Updated: May 2, 2020

I gave this book 5 full stars on Goodreads and that is rare for me.

Here is the summary of the book:

A marvel: something you find amazing. Even ordinary-amazing. Like potatoes—because they make French fries happen. Like the perfect fries Adam and his mom used to make together.

An oddity: whatever gives you pause. Like the fact that there are hateful people in the world. Like Zayneb’s teacher, who won’t stop reminding the class how “bad” Muslims are.

But Zayneb, the only Muslim in class, isn’t bad. She’s angry.

When she gets suspended for confronting her teacher, and he begins investigating her activist friends, Zayneb heads to her aunt’s house in Doha, Qatar, for an early start to spring break.

Fueled by the guilt of getting her friends in trouble, she resolves to try out a newer, “nicer” version of herself in a place where no one knows her.

Then her path crosses with Adam’s.

Since he got diagnosed with multiple sclerosis in November, Adam’s stopped going to classes, intent, instead, on perfecting the making of things. Intent on keeping the memory of his mom alive for his little sister.

Adam’s also intent on keeping his diagnosis a secret from his grieving father.

Alone, Adam and Zayneb are playing roles for others, keeping their real thoughts locked away in their journals.

Until a marvel and an oddity occurs…

Marvel: Adam and Zayneb meeting.

Oddity: Adam and Zayneb meeting.

Now, here is my review in the same format:

The marvels

1. Adam: I have always had a soft spot for positive people. I try to be positive but I usually fail so I have a lot of respect for people who have been dealt really shitty cards in life but continue to see the beautiful things in life and focus on the things that inherently good. Those people make me believe that the world can actually... one day... maybe...be good?

They give me hope. That's the gist of it.

2. A Beautiful, Muslim Asian Canadian with a heart of gold: How exactly am I not supposed to swoon and add him to my list of fictional boyfriends? I had HUGE heart eyes while reading about this boy.

3. Teenage Romance: They are just really cute. To be young, to be wild, to be passionate and in love. It's just beautiful, don't you think?

4. Zainab: Major Girl Crush!! This is one open minded hijabi who is not afraid of using her voice and it is refreshing to read. I feel like we've gotten a lot more Muslim representation in YA lately but this girl might just be my favorite. She was annoying at times because she didn't know how to deal with her anger and her feelings but she slowly learnt that it was okay for her to feel the way that she did because well, IT IS HARD OUT HERE FOR MUSLIM WOMEN OF COLOR. S. K. Ali gave me a protagonist who learnt to smile at bigots and just fight the power with her truth- you know I have to STAN. 5. Freedom of religion: I need not say more about that but I will. Different religions and different ideologies can coexist.
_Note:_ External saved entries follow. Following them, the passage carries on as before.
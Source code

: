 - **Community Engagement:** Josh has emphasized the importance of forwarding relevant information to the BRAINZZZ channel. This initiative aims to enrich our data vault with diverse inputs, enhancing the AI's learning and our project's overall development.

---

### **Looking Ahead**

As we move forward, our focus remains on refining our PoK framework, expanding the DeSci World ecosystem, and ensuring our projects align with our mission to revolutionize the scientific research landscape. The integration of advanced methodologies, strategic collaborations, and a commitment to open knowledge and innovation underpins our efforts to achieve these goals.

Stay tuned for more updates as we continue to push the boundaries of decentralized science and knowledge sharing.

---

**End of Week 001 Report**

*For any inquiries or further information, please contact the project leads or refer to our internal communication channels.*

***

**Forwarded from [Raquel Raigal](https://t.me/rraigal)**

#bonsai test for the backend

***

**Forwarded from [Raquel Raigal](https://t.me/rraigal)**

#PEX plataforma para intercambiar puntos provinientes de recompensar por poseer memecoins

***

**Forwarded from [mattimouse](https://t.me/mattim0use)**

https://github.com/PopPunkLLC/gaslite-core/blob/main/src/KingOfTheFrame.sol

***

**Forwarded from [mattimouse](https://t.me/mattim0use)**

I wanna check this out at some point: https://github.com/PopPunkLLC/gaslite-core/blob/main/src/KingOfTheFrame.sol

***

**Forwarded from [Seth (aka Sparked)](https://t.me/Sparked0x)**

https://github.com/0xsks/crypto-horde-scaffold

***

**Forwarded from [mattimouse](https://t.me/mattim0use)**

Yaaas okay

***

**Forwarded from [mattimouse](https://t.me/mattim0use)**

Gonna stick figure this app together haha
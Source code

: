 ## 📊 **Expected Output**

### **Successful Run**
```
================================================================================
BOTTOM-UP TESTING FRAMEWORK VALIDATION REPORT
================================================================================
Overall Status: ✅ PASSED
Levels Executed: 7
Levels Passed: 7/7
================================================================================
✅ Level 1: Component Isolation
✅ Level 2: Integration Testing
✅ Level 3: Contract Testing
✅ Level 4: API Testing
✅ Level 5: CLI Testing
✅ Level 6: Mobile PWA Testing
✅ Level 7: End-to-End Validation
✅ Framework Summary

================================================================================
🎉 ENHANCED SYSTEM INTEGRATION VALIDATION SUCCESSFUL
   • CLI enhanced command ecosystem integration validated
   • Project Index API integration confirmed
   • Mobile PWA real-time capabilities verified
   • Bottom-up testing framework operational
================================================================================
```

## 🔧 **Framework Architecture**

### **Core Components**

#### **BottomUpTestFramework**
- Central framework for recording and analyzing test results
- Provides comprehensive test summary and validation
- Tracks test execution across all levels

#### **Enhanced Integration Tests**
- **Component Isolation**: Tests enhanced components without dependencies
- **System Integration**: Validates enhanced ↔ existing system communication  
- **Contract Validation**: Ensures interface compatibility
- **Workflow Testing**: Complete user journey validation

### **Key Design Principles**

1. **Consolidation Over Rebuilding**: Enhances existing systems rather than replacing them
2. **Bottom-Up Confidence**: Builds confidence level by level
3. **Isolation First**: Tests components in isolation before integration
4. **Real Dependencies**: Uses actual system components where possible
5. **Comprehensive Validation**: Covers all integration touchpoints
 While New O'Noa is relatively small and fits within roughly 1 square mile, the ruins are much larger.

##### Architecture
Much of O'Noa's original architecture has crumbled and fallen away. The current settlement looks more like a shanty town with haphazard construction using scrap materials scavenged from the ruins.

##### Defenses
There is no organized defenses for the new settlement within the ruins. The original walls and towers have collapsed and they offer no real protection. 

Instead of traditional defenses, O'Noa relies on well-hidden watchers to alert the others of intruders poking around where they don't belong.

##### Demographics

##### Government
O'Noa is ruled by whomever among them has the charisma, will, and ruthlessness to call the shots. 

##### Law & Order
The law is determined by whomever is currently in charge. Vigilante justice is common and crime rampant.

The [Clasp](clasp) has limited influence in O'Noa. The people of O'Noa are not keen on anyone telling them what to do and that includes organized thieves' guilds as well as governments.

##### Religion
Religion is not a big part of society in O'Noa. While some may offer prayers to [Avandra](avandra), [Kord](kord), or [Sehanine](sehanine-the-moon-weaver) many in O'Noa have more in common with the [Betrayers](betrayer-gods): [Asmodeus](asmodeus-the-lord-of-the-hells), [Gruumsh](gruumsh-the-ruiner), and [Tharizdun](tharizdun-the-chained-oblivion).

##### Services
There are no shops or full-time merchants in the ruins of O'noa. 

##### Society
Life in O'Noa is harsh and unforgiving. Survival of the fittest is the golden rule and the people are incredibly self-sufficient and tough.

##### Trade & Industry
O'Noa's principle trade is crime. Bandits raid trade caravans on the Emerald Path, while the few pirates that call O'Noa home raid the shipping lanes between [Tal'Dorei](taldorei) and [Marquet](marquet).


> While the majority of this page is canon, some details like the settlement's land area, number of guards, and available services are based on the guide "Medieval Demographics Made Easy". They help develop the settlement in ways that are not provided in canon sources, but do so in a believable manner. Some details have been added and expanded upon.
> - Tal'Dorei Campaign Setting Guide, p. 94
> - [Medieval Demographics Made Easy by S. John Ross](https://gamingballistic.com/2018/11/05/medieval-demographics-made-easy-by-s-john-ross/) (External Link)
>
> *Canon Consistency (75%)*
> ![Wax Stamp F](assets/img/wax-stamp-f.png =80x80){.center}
I love it when a book shows you that. 6. Aunties: I know that blood is not everything but I come from one of those families where your aunts are like your order sisters and I wish more people had that. When Family is good to you, it is really good to you. I don't want to get into the details of this because I can't do it without spoilers so I will just leave it at that. 7. AMS awareness. We don't hear enough about it. I definitely don't. I was happy to learn and I have researched more since reading the book. I think you should too.


1. I needed juuuust a little more: I was literally thinking about the implied sex at the end of this book for like 2 days after I read it. (Yes- I obviously read way too much smut and I am a teenage boy in a grown woman's body- that's just how it is!) So I would have wanted at least a description of their kiss or just... more about the physical once they were married. 2. It felt like a sermon sometimes: I know there was a lot being taught in this book and sometimes things needed to be explained but sometimes Zainab sounded very text book like.


All in all, this was a really good book and I really enjoyed it. I think it's one of those books that give you just enough insight into the life of a Hijabi to make you see things a little differently because it makes you realize that we have more in common than we have differences. Have you read it? What did you think?